Филипп взглянул на нее с возмущением.
– Будь так любезна, оставь свое честолюбие для офиса, здесь оно неуместно.
– Я вовсе не пытаюсь с тобой соревноваться, просто тоже хочу сделать себе имя. Я всегда к этому стремилась, еще до встречи с тобой. Или ты думаешь, что карьера мужчины важнее?
– Оставь, Алекса. Ты ведь знаешь: я всегда гордился твоими достижениями.
– Да, это правда, беру свои слова обратно. Но ответь мне на такой вопрос: если ты так страстно мечтаешь о ребенке, почему бы тебе самому не внести свой вклад? Например, ты мог бы предложить мне ухаживать за ним наравне со мной.
– Конечно, я буду ухаживать за ребенком. – Филипп нахмурился. – Неужели из-за этого весь сыр-бор?
– Филипп, «конечно» – это не ответ. Я должна знать, как мы будем строить жизнь изо дня в день. Что, если наш ребенок заболеет? Ты не пойдешь на работу, останешься с ним дома? Ты будешь искать няню, вставать к малышу по ночам, отменять поездки, если потребуется?
Филипп опешил.
– Мне недолго оставаться ведущим ток-шоу, если я начну отменять поездки из-за того, что малыш простудился…
– А мне перестанут доверять серьезные заказы по тем же самым причинам, – перебила Алекса. – И это еще не все. Возьмем, например, длительные командировки. Ты много ездишь, мне придется уезжать еще чаще. Мой последний проект был в Бостоне, скоро предстоит стройка в Вашингтоне. Если я стану компаньоном, возможно, придется летать в Европу. Как тогда быть с ребенком?
Филипп был просто ошарашен.
– Ну… разве ты не можешь брать его с собой? То есть, конечно, если у тебя будет няня или помощница…
– Нет. Ребенка нельзя просто так срывать с места, нарушая весь режим, и тащить с собой бог знает куда. Он будет капризничать, а то и заболеет. Кто-то должен оставаться с ним дома. Ты бы остался?
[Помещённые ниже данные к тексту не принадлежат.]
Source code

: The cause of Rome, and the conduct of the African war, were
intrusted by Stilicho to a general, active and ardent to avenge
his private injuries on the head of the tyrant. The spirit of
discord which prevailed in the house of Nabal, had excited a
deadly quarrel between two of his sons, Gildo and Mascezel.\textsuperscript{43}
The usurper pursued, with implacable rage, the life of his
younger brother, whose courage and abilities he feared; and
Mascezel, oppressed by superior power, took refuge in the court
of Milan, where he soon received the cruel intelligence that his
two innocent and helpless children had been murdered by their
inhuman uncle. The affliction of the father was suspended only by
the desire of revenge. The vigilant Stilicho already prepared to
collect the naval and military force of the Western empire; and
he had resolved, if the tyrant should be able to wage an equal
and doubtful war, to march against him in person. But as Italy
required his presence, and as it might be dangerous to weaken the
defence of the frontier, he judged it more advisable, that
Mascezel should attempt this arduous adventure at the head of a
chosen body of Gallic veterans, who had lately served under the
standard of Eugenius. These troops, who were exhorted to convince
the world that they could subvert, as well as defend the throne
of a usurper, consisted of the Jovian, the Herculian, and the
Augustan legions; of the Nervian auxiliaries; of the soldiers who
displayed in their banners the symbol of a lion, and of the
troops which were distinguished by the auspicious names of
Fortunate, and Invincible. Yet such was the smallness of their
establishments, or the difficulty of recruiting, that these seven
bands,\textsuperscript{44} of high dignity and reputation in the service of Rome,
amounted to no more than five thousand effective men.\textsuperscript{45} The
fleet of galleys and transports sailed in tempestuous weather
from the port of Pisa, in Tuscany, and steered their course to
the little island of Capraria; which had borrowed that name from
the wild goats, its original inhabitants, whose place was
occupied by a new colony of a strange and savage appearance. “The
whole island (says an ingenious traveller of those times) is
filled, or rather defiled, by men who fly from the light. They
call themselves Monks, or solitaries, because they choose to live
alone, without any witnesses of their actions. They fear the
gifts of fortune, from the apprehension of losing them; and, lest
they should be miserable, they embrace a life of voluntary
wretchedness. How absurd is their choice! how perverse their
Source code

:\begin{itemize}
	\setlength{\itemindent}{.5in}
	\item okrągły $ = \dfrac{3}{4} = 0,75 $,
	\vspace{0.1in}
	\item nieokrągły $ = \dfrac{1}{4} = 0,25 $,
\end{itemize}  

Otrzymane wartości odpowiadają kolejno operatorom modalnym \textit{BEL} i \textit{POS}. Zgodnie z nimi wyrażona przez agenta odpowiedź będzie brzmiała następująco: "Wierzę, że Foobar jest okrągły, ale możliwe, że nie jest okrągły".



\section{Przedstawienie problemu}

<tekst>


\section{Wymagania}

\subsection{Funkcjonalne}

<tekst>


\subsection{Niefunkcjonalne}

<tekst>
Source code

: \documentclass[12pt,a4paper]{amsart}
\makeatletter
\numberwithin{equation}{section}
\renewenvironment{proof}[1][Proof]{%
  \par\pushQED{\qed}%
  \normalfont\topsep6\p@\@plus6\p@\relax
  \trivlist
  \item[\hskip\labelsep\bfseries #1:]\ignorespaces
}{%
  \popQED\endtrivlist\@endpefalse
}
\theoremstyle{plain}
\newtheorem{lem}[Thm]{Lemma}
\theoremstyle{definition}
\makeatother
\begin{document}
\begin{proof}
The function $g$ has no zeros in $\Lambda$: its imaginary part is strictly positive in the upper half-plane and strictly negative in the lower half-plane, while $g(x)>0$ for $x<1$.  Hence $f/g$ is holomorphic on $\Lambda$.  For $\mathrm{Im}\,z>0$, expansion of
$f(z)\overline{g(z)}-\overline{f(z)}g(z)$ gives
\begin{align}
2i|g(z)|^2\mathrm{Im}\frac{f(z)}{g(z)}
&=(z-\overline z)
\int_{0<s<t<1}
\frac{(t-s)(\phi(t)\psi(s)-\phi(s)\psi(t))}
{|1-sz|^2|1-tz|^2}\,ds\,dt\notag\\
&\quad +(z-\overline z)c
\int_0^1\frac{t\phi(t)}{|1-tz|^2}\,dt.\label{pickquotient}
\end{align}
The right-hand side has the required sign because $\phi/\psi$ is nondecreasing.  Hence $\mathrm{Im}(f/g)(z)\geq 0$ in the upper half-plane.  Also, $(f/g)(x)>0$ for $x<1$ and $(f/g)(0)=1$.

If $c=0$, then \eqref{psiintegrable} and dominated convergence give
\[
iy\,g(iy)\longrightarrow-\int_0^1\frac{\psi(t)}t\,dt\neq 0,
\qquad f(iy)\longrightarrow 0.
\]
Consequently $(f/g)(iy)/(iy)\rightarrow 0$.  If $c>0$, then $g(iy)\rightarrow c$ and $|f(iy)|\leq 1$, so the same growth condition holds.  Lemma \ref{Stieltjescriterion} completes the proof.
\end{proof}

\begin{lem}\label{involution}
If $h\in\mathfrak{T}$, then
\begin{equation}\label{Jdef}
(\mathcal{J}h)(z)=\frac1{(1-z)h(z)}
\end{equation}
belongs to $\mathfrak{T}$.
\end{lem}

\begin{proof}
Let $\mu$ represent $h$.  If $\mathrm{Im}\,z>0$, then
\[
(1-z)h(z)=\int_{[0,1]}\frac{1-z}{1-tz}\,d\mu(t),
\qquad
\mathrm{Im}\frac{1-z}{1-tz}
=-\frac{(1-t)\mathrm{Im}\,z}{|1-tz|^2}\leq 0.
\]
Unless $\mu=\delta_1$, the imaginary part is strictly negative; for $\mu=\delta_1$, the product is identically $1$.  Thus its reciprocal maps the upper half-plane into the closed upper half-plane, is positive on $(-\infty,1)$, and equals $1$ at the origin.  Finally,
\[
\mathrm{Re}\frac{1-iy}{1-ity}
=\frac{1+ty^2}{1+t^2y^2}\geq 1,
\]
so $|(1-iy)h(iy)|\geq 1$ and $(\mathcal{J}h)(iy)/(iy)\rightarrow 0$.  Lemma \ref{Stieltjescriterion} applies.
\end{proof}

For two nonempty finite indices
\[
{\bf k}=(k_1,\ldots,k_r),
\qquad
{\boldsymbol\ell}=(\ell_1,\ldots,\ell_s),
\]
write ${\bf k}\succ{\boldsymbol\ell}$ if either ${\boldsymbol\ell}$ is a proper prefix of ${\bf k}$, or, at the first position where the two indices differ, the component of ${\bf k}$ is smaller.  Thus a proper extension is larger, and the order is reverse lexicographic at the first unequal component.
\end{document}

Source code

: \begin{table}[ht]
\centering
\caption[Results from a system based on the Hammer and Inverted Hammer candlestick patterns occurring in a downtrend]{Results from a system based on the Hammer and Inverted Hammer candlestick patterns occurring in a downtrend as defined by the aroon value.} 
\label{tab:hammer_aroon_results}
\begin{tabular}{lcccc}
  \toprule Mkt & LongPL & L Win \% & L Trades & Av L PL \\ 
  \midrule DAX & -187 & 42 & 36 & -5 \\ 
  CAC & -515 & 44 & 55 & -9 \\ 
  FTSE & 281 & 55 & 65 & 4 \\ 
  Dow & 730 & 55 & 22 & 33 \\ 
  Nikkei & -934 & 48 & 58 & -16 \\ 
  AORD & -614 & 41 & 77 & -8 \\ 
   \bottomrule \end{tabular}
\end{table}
– Я сделаю все, что смогу, – сказал Филипп, но Алекса не услышала в его тоне настоящей уверенности. – К тому же ты еще не знаешь, как изменятся твои чувства, когда малыш появится на свет. Некоторые женщины с удивлением обнаруживали, что, став матерями, начали смотреть на жизнь по-другому.
– Какие еще женщины?
– Ну… – Филипп замялся.
– Как бы то ни было, я не «некоторые женщины», я – это я, архитектор, дизайнер. Мне нужны время и свобода, чтобы заниматься делом, которое я люблю и которое у меня лучше всего получается. Отчасти поэтому меня так и пугает материнство.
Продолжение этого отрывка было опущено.